La valentía de Jerome Andrews

ENVIADO ESPECIAL La presente edición de la Bienal dedica un amplio aparte a la danza norteamericana y su especial relación con la vanguardia histórica europea. Jerome Andrews es pieza capital de este puente de plata para la ósmosis estilística y creativa entre los dos continentes.
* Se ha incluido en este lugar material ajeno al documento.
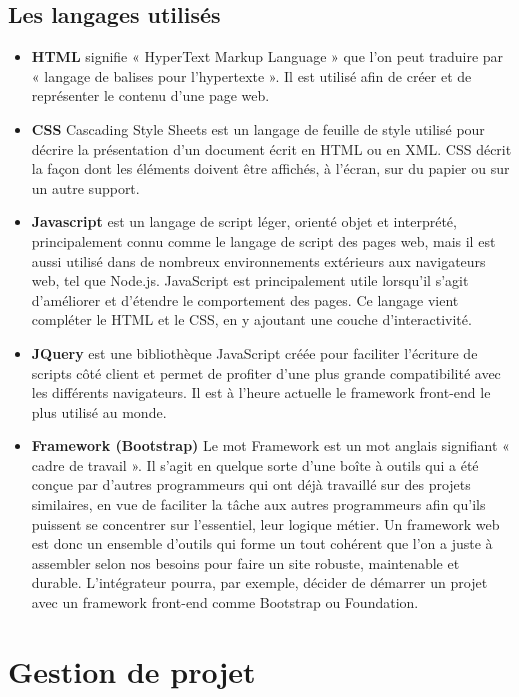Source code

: \documentclass[a4paper, 12pt]{report}
\begin{document}
\subsection{Les langages utilisés}
\begin{itemize}
\item \textbf{HTML} signifie « HyperText Markup Language » que l'on peut traduire par « langage de balises pour l’hypertexte ». Il est utilisé afin de créer et de représenter le contenu d’une page web. 
\item \textbf{CSS} Cascading Style Sheets est un langage de feuille de style utilisé pour décrire la présentation d’un document écrit en HTML ou en XML. CSS décrit la façon dont les éléments doivent être affichés, à l’écran, sur du papier ou sur un autre support. 
\item \textbf{Javascript} est un langage de script léger, orienté objet et interprété, principalement connu comme le langage de script des pages web, mais il est aussi utilisé dans de nombreux environnements extérieurs aux navigateurs web, tel que Node.js. JavaScript est principalement utile lorsqu’il s’agit d’améliorer et d’étendre le comportement des pages. Ce langage vient compléter le HTML et le CSS, en y ajoutant une couche d’interactivité. 
\item \textbf{JQuery} est une bibliothèque JavaScript créée pour faciliter l’écriture de scripts côté client et permet de profiter d’une plus grande compatibilité avec les différents navigateurs. Il est à l’heure actuelle le framework front-end le plus utilisé au monde.
\item \textbf{Framework (Bootstrap)} Le mot Framework est un mot anglais signifiant « cadre de travail ». Il s’agit en quelque sorte d’une boîte à outils qui a été conçue par d’autres programmeurs qui ont déjà travaillé sur des projets similaires, en vue de faciliter la tâche aux autres programmeurs afin qu’ils puissent se concentrer sur l’essentiel, leur logique métier. Un framework web est donc un ensemble d’outils qui forme un tout cohérent que l’on a juste à assembler selon nos besoins pour faire un site robuste, maintenable et durable. L’intégrateur pourra, par exemple, décider de démarrer un projet avec un framework front-end comme Bootstrap ou Foundation. 
\end{itemize} 
\section{Gestion de projet}
\end{document}
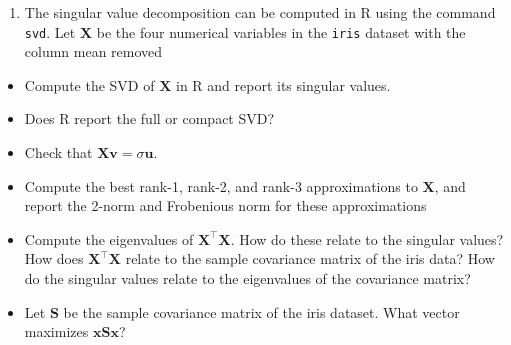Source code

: \documentclass[]{book}
\newenvironment{Shaded}{\begin{snugshade}}{\end{snugshade}}
\newcommand{\CommentTok}[1]{\textcolor[rgb]{0.56,0.35,0.01}{\textit{#1}}}
\newcommand{\DecValTok}[1]{\textcolor[rgb]{0.00,0.00,0.81}{#1}}
\newcommand{\KeywordTok}[1]{\textcolor[rgb]{0.13,0.29,0.53}{\textbf{#1}}}
\newcommand{\NormalTok}[1]{#1}
\newcommand{\OperatorTok}[1]{\textcolor[rgb]{0.81,0.36,0.00}{\textbf{#1}}}
\newcommand{\StringTok}[1]{\textcolor[rgb]{0.31,0.60,0.02}{#1}}
\providecommand{\tightlist}{%
  \setlength{\itemsep}{0pt}\setlength{\parskip}{0pt}}
\theoremstyle{definition}
\theoremstyle{definition}
\theoremstyle{definition}
\theoremstyle{remark}
\begin{document}
\begin{enumerate}
\def\labelenumi{\arabic{enumi}.}
\setcounter{enumi}{1}
\tightlist
\item
  The singular value decomposition can be computed in R using the command \texttt{svd}. Let \(\boldsymbol X\) be the four numerical variables in the \texttt{iris} dataset with the column mean removed
\end{enumerate}

\begin{Shaded}
\end{Shaded}

\begin{itemize}
\item
  Compute the SVD of \(\boldsymbol X\) in R and report its singular values.
\item
  Does R report the full or compact SVD?
\item
  Check that \(\boldsymbol X\boldsymbol v= \sigma \boldsymbol u\).
\item
  Compute the best rank-1, rank-2, and rank-3 approximations to \(\boldsymbol X\), and report the 2-norm and Frobenious norm for these approximations
\item
  Compute the eigenvalues of \(\boldsymbol X^\top \boldsymbol X\). How do these relate to the singular values? How does \(\boldsymbol X^\top \boldsymbol X\) relate to the sample covariance matrix of the iris data? How do the singular values relate to the eigenvalues of the covariance matrix?
\item
  Let \(\boldsymbol S\) be the sample covariance matrix of the iris dataset. What vector maximizes \(\boldsymbol x\boldsymbol S\boldsymbol x\)?
\end{itemize}
\end{document}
Con sus 80 años a cuestas, Andrews ha aparecido en escena en un sobrio programa de tres solos. Por su cuerpo ha pasado el tiempo y la historia de la danza contemporánea, desde Denisshow y Graham hasta Wigman y Kurt Jooss. Él ha formado a muchos creadores franceses, y su actuación es la dramática evocación de una belleza y vitalidad que ya no están, la entrega subliminal de un baile ahora imposible. Viéndole, en la tristeza de las carnes blandas, se comprueba cómo el espíritu de la danza está vivo. Bien ha valido la pena venir a Lyón por su hora escasa de recuerdo.
Por su parte, la compañía Limon ha demostrado su resurreccion en el Theatre du 8, con un programa mixto de piezas de José Limon excelentemente conservadas y una creación brillante de la alemana Susane Linke, donde está presente la herencia de Pina Bausch y la escuela germana. La compañía Limon es la única institución norteamericana que ha aceptado orgánicamente la relación con Europa. Humor y pasión están presentes en la pieza de Linke, con la repetición infinita de una centena de compases sinfónicos de Beethoven.